Was einst als Erfolg gefeiert wurde, entpuppt sich nun als Last. Während der Coronapandemie hatten viele Unternehmen noch unter extremen Lieferverzögerungen zu leiden und bestellten in Panik größere Mengen an Chips, als sie tatsächlich benötigten. Der damalige Mangel führte zu übertriebenen Bestellungen, die nun zur Belastung werden. „Als die Chips nach einem Jahr immer noch in den Regalen lagen, wurde vielen klar, dass das Problem nicht so schnell verschwinden würde“, erklärt Noureddine Seddiki, Geschäftsführer des Frankfurter Elektronik-Brokers Sand & Silicon gegenüber dem Handelsblatt. Heute kämpfen die Firmen mit einer Überfülle an Bauteilen, die sie nicht mehr absetzen können.

Die Bestände, die sich aufgrund von Überbestellungen angesammelt haben, sind mittlerweile zu einem finanziellen Problem geworden. Laut Seddiki erreichen viele Unternehmen nun das Ende ihrer Liquidität und suchen verzweifelt nach Lösungen, um ihre Lagerbestände schnell zu veräußern. „Viele Geschäftsführer bitten uns, die Bauteile schnellstmöglich zu Geld zu machen“, berichtet er. Doch eine schnelle Lösung ist selten möglich, und die Marktbedingungen erschweren es den Firmen, die Bestände in der benötigten Geschwindigkeit abzubauen.

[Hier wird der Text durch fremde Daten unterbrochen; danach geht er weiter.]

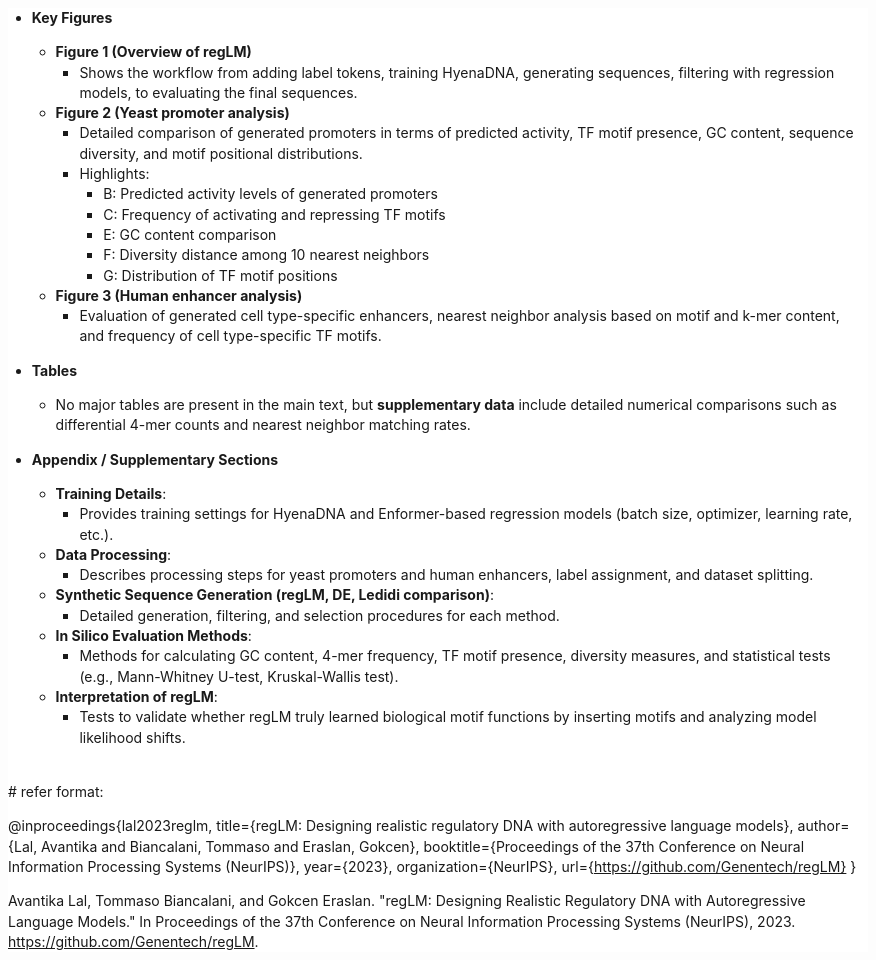 


- **Key Figures**  
  - **Figure 1 (Overview of regLM)**  
    - Shows the workflow from adding label tokens, training HyenaDNA, generating sequences, filtering with regression models, to evaluating the final sequences.
  - **Figure 2 (Yeast promoter analysis)**  
    - Detailed comparison of generated promoters in terms of predicted activity, TF motif presence, GC content, sequence diversity, and motif positional distributions.
    - Highlights:
      - B: Predicted activity levels of generated promoters
      - C: Frequency of activating and repressing TF motifs
      - E: GC content comparison
      - F: Diversity distance among 10 nearest neighbors
      - G: Distribution of TF motif positions
  - **Figure 3 (Human enhancer analysis)**  
    - Evaluation of generated cell type-specific enhancers, nearest neighbor analysis based on motif and k-mer content, and frequency of cell type-specific TF motifs.

- **Tables**  
  - No major tables are present in the main text, but **supplementary data** include detailed numerical comparisons such as differential 4-mer counts and nearest neighbor matching rates.

- **Appendix / Supplementary Sections**  
  - **Training Details**:  
    - Provides training settings for HyenaDNA and Enformer-based regression models (batch size, optimizer, learning rate, etc.).
  - **Data Processing**:  
    - Describes processing steps for yeast promoters and human enhancers, label assignment, and dataset splitting.
  - **Synthetic Sequence Generation (regLM, DE, Ledidi comparison)**:  
    - Detailed generation, filtering, and selection procedures for each method.
  - **In Silico Evaluation Methods**:  
    - Methods for calculating GC content, 4-mer frequency, TF motif presence, diversity measures, and statistical tests (e.g., Mann-Whitney U-test, Kruskal-Wallis test).
  - **Interpretation of regLM**:  
    - Tests to validate whether regLM truly learned biological motif functions by inserting motifs and analyzing model likelihood shifts.




<br/>
# refer format:     


@inproceedings{lal2023reglm,
  title={regLM: Designing realistic regulatory DNA with autoregressive language models},
  author={Lal, Avantika and Biancalani, Tommaso and Eraslan, Gokcen},
  booktitle={Proceedings of the 37th Conference on Neural Information Processing Systems (NeurIPS)},
  year={2023},
  organization={NeurIPS},
  url={https://github.com/Genentech/regLM}
}




Avantika Lal, Tommaso Biancalani, and Gokcen Eraslan.
"regLM: Designing Realistic Regulatory DNA with Autoregressive Language Models."
In Proceedings of the 37th Conference on Neural Information Processing Systems (NeurIPS), 2023. https://github.com/Genentech/regLM.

Die weltweite Perspektive: Ein globales Phänomen

Nicht nur in Deutschland sind die Lager voll. Phil Gallagher, CEO des amerikanischen Elektronikgroßhändlers Avnet, bestätigt, dass auch weltweit zu viele Chips auf Halde liegen. Der Elektronikgroßhändler meldet einen dramatischen Umsatzrückgang von zwölf Prozent im jüngsten Quartal, mit einem noch steileren Rückgang von 28 Prozent in Europa. „Die Situation ist global – es gibt einfach zu viele Waren auf den Märkten“, so Gallagher. Inmitten dieses Rückgangs hilft Avnet seinen Kunden, indem es nicht benötigte Ware zurücknimmt und teils Finanzhilfen bereitstellt.